The other day on the subject of preaching and/or reinventing the sermon, I mentioned a multimedia experiment I had done a few years ago. I had been thinking for a while about publishing it online, and now that it’s come up right in season I think I’ll go for it.
The original form of this article was a “sermon” delivered on Palm Sunday 1998 in the church of which I was then a part. The idea was to try something very different and unique with the sermon, and with this in mind, I decided to attempt our first multimedia sermon. These days it’s quite common to see PowerPoint presentations of a preacher’s sermon notes projected overhead… but this is not at all what I was going for. For this experiment, graphics were projected onto a screen as visual aids during the ‘sermon.’ Sometimes I referred directly to the images, and sometimes I did not… they were there to draw the attention and help grasp an overall picture of the story. I did not refer the congregation to any text, and did not encourage them to take notes. On the contrary, I warned them that there was to be no outline, no "points," no (verbal) illustrations, no conclusion, and no application. I would just lay out for them the story of the way it happened, and leave the application to them. All in all, we felt afterward that the sermon was quite well-received.

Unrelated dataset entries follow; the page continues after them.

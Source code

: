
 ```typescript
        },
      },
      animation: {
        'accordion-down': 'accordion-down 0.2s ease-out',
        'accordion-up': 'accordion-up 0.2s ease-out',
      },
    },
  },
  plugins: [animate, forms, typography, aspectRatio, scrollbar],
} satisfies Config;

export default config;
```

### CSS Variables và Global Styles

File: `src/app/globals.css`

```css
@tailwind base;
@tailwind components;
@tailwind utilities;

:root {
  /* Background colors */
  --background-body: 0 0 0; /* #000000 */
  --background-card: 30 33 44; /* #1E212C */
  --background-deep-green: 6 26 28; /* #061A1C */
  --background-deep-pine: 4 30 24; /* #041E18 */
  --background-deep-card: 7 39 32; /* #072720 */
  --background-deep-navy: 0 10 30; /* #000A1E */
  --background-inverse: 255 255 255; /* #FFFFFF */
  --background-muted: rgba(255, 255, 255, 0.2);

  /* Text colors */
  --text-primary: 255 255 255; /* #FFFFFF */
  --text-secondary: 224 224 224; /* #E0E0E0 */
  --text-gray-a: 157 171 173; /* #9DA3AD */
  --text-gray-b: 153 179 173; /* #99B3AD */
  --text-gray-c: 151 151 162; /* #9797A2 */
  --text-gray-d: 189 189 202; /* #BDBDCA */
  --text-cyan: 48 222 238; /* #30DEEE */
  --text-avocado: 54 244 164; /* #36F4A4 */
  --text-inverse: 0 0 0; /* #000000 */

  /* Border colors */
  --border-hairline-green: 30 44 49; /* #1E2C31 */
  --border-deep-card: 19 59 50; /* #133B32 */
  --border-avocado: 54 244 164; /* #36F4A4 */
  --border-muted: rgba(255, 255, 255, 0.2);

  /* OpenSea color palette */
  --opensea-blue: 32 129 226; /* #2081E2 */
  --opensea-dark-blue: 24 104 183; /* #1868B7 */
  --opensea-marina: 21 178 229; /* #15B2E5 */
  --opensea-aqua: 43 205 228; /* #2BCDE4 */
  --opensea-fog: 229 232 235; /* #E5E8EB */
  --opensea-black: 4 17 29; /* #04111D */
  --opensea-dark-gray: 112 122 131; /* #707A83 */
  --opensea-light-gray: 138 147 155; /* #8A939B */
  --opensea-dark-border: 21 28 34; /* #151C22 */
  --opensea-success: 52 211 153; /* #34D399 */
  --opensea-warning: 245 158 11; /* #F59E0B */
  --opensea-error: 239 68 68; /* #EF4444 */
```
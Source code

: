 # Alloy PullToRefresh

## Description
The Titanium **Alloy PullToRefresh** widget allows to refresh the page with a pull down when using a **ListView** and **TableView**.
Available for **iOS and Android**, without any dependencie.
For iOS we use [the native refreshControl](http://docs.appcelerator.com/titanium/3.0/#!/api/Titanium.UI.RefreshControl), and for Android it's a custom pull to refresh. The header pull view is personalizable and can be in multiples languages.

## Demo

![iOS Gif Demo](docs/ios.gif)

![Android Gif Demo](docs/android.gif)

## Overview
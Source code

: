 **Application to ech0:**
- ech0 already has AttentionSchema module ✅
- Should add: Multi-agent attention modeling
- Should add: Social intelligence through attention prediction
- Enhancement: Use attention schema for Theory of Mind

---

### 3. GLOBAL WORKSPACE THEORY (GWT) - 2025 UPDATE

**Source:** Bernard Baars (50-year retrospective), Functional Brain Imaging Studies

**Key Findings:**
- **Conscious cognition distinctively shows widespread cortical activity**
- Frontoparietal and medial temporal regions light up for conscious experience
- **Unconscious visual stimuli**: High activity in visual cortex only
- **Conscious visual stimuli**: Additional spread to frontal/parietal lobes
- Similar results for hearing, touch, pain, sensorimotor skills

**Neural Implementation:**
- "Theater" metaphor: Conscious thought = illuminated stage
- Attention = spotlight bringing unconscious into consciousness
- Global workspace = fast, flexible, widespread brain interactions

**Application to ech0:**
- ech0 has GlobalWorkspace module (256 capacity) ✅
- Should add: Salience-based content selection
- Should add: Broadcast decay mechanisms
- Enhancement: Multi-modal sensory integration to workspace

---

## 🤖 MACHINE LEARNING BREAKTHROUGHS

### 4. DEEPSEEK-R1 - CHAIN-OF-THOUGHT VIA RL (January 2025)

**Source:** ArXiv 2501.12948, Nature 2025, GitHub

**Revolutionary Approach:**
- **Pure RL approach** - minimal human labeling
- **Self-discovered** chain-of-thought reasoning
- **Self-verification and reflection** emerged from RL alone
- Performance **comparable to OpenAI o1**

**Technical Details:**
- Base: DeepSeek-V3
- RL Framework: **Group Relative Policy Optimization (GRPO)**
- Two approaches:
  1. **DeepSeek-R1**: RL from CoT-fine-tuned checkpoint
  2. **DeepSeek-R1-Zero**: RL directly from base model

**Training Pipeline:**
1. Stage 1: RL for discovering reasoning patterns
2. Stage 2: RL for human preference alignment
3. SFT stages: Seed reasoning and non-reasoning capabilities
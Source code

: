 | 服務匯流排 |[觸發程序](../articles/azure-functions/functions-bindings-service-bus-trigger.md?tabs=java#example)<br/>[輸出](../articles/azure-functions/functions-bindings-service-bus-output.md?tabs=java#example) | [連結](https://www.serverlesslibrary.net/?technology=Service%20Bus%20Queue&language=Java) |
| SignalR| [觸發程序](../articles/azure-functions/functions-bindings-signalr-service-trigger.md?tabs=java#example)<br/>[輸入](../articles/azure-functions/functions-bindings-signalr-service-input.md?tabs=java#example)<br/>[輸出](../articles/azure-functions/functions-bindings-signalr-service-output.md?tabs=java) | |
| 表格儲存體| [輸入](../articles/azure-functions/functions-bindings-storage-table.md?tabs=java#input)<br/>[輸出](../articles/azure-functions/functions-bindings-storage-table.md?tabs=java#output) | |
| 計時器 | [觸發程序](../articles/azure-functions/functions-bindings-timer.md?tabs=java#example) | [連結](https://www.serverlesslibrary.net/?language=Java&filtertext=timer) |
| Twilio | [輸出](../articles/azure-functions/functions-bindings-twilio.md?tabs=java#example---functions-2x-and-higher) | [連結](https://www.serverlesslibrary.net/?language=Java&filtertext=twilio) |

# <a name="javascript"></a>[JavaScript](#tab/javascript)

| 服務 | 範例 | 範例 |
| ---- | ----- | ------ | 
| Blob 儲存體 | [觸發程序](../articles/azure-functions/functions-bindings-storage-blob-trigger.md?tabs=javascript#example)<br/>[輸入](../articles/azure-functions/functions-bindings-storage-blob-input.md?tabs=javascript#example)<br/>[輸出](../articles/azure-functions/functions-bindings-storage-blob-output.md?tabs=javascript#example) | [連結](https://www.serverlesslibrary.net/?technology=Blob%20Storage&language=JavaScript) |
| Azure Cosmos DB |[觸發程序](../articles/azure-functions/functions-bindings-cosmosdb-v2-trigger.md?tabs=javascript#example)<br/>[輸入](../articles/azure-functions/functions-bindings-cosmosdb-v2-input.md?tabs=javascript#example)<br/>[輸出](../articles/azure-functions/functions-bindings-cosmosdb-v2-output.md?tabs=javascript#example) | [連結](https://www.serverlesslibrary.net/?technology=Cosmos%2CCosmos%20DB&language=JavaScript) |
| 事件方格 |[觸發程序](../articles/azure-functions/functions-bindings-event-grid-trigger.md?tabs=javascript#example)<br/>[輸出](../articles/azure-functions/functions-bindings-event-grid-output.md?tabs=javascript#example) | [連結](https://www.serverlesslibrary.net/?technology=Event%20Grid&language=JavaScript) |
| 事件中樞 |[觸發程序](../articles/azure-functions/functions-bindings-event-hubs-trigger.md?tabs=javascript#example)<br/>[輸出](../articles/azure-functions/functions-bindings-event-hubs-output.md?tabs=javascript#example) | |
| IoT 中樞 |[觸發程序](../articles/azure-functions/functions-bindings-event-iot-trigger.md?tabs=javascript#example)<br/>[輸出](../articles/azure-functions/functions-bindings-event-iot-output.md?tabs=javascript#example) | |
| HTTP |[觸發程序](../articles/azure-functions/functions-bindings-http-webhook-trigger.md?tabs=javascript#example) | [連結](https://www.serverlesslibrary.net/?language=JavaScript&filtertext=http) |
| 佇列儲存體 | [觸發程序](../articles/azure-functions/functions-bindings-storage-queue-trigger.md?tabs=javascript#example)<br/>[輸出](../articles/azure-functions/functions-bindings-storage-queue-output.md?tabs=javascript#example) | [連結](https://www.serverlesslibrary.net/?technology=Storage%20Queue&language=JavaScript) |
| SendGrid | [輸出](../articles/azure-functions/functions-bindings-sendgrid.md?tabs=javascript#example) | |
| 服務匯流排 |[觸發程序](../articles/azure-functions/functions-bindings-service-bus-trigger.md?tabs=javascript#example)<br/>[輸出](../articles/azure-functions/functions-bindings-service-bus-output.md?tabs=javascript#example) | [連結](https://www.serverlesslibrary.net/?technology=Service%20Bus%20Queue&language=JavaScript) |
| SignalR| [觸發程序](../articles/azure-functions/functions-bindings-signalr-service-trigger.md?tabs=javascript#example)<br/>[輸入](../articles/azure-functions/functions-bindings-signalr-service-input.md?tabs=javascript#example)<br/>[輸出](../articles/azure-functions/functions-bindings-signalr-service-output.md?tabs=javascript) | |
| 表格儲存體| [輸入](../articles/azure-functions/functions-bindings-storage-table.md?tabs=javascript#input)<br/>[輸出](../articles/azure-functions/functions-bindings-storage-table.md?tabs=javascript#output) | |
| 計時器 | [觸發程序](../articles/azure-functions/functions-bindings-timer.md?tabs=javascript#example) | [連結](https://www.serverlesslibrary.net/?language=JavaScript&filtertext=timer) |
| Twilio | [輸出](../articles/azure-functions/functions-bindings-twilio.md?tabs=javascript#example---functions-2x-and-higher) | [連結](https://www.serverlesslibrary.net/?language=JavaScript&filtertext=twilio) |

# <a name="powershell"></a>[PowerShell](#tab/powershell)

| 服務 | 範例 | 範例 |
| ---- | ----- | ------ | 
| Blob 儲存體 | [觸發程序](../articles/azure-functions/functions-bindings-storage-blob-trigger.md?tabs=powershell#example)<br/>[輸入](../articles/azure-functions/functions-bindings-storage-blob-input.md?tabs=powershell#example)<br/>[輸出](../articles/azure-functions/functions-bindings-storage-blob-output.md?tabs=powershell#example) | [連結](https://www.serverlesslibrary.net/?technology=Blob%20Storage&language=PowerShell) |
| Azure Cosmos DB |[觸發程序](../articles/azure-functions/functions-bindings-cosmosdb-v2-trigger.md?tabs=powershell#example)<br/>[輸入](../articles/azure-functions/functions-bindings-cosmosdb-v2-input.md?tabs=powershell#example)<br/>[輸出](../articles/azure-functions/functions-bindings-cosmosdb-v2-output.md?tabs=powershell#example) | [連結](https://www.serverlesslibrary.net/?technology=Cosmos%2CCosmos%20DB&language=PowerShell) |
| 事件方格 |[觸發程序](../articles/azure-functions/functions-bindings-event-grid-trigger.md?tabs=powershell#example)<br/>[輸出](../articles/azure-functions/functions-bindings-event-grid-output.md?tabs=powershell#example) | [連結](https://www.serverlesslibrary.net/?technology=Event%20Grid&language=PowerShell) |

The sermon introduction actually ran something like this:
This morning we are going to approach the idea of a sermon a little differently than usual. I’m not going to ask you to open your Bibles and turn to a specific text, because I’m going to take information from several places, and it would be almost impossible to follow along. I’m not going to give you much in the way of snappy illustrations today, and I’m not even going to tell you how to apply the sermon. I simply want to tell you a story this morning: the story of Jesus’ arrest, trial, crucifixion, and resurrection. This is a special story we call The Passion, and it is appropriate to discuss during Holy Week, or Passion Week, which begins today with Palm Sunday. What I want to do today is to try to harmonize the four gospels, together with some additional historical data in order to be able to tell you, “this is the way it happened.” “Here’s what ‘went down’,” in another vernacular. Now the exact chronology is a bit difficult in places, so there are a few things that are merely approximations, but it all happened during passion week pretty much the way I’m going to lay it out for you.
I’m also going to make use of visual aids this morning for several of the events we will discuss. Some of the pictures we will look at are merely artists’ conceptions set down centuries later; some are models, and some are modern-day photos – but I trust they will all help us to form a reasonable picture of first-century Jerusalem in our minds.
While the original presentation was a single unit, I will be breaking it down into the days of Holy Week for online publication. Of course, so much could be said of each individul event, so if it appears “light” in places, this is due to the goals and constraints of the original format. Edits have found their way in, but not in a major way.